100 YEARS AGO 29 February 1908 A meeting of the Co-Educational Public Schools Trust is held in Highgate to support the idea of boys and girls being brought up together. A speaker said that the vast mass of men and women in this country are educated toget

100 YEARS AGO

29 February 1908

A meeting of the Co-Educational Public Schools Trust is held in Highgate to support the idea of boys and girls being brought up together. A speaker said that the vast mass of men and women in this country are educated together - he referred to the poorer classes - with great advantage to themselves, and the system was now extending to other classes.

Miss Christabel Pankhurst, the well known suffragist, sits for a portrait model at Madame Tussauds which will form part of a 'Women's Suffrage' group to be placed close to a Cabinet group of the present Government.
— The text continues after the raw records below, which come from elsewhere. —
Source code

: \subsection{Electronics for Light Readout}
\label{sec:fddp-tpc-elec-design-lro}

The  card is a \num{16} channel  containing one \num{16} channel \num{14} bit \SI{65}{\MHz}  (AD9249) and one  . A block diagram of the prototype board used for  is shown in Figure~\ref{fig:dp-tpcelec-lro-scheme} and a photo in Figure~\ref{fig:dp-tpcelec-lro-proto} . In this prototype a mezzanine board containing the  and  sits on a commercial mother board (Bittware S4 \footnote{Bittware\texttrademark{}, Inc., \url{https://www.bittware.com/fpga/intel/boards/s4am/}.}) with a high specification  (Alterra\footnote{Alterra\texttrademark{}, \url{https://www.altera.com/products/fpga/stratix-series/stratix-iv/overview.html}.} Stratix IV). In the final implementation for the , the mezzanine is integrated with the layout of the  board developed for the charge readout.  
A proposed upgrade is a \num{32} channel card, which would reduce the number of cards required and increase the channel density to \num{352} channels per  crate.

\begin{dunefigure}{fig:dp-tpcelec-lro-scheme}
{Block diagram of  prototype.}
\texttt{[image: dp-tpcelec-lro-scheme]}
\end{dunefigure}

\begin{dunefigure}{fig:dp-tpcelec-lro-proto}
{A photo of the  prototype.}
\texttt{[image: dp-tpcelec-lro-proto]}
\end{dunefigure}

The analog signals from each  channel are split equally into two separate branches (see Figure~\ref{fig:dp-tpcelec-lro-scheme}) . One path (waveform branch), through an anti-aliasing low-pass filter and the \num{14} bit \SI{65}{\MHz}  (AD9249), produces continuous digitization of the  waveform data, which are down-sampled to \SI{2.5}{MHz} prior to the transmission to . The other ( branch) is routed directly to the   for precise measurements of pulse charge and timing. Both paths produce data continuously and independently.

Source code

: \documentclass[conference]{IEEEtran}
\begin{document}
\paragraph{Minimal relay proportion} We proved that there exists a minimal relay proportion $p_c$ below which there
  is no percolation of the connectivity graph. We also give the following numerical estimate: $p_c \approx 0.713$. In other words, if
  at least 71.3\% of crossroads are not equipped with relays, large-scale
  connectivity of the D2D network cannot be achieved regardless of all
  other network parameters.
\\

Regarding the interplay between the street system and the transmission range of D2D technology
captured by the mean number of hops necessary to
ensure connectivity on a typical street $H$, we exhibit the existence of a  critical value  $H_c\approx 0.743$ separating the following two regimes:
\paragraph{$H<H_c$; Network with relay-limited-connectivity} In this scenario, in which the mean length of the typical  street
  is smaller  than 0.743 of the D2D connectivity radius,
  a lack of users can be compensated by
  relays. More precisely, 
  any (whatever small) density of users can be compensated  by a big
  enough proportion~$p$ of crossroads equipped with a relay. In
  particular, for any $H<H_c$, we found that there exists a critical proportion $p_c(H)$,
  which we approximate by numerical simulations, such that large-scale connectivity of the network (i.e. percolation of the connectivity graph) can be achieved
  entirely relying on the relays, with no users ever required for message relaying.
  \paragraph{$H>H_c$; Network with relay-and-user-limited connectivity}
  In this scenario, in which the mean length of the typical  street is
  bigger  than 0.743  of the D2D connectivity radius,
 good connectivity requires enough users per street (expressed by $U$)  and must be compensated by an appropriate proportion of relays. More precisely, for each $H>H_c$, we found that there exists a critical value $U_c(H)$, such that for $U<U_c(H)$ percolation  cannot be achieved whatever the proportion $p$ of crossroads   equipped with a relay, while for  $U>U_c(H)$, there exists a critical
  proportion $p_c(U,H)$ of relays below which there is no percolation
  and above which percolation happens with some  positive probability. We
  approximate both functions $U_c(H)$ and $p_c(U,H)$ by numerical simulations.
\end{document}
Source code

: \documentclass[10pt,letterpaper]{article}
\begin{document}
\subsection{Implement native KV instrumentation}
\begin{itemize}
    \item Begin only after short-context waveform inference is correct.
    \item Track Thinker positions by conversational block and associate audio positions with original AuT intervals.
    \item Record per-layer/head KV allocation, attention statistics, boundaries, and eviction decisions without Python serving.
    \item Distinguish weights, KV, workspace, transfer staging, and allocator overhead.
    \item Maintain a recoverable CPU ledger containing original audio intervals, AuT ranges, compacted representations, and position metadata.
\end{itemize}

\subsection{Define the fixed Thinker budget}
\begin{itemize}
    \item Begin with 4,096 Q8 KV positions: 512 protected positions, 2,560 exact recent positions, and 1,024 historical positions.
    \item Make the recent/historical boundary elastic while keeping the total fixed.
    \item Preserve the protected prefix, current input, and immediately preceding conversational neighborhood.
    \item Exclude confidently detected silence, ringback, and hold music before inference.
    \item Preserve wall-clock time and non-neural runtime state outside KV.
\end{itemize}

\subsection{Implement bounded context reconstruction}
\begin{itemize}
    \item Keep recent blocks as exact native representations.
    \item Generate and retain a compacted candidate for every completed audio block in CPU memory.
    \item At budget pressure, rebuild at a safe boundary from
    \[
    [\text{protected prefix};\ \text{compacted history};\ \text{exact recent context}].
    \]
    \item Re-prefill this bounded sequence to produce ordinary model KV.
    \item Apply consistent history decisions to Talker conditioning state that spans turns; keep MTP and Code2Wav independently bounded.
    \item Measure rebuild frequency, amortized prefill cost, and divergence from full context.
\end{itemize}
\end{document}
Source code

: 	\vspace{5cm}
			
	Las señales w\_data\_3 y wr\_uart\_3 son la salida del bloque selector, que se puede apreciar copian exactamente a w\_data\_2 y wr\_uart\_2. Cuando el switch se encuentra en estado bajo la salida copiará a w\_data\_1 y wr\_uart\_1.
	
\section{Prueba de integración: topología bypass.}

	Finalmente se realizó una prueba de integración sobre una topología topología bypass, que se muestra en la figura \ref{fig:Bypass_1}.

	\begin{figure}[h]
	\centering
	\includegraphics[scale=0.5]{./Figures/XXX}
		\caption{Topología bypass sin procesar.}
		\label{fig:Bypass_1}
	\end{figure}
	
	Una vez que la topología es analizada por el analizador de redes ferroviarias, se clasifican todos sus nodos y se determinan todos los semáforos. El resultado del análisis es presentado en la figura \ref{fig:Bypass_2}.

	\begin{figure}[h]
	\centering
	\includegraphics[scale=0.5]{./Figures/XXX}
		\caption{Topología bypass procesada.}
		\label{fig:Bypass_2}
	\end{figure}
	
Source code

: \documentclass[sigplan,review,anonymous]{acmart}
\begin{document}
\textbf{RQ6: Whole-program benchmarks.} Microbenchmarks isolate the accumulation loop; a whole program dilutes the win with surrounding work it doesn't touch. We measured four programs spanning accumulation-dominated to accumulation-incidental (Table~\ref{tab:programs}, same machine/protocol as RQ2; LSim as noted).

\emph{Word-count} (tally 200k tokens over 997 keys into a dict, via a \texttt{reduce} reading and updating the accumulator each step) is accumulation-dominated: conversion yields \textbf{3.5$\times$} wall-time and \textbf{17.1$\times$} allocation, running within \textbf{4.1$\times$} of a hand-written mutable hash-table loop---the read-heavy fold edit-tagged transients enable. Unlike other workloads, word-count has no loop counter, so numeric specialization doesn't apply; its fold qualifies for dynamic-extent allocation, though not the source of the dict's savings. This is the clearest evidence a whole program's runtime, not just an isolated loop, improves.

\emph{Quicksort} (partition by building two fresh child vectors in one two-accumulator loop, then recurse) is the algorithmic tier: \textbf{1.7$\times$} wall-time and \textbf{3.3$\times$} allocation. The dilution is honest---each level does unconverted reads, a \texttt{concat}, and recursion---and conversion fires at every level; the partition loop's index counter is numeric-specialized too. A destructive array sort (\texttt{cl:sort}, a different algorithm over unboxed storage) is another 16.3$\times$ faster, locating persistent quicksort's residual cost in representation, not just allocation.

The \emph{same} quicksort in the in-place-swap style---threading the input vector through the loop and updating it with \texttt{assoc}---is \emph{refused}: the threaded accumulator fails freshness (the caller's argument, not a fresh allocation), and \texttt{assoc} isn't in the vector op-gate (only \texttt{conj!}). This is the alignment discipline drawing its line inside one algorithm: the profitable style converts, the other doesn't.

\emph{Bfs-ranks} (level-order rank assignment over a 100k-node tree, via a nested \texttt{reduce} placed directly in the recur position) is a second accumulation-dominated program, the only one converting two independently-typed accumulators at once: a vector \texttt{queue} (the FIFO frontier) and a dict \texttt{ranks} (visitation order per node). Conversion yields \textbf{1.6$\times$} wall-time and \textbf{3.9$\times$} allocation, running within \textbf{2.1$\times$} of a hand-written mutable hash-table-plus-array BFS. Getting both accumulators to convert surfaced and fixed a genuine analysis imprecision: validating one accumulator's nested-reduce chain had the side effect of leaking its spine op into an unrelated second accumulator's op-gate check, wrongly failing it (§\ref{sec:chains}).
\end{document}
Nine Kilburn boys, respectably dressed, ranging in age from 13 to nine years, are charged with breaking and entering a Kilburn High Road shop and stealing confectionery. The magistrate orders all but the youngest boy to be birched, in order to deter other boys from doing such things.

The Great Northern Railway Company is summoned for allowing volumes of dense black smoke to be emitted from four of their engines at Hornsey station. He is fined 40s with costs.

A motorist summoned for driving a motor car at a speed of over 31 miles an hour in the Great North Road, Whetstone, said his car could not possibly do 30 miles an hour. The Bench said that the police stop watches were accurate. They were fined 40s.

50 YEARS AGO

28 February 1958

A Nigerian princess says Hampstead is where she wants to live but she can't find anywhere because of the colour bar. She says she didn't expect to find such an attitude in Hampstead but says it is all too true all over London.

A 76-year-old widow who told the Queen she was being evicted from her lifelong home in Canfield Gardens burst into tears of gratitude to the man who has been called "Minister of Evictions" Mr Henry Brooke. For it is Hampstead's MP, she claims, who has saved her home for her and she will now be offered a new lease.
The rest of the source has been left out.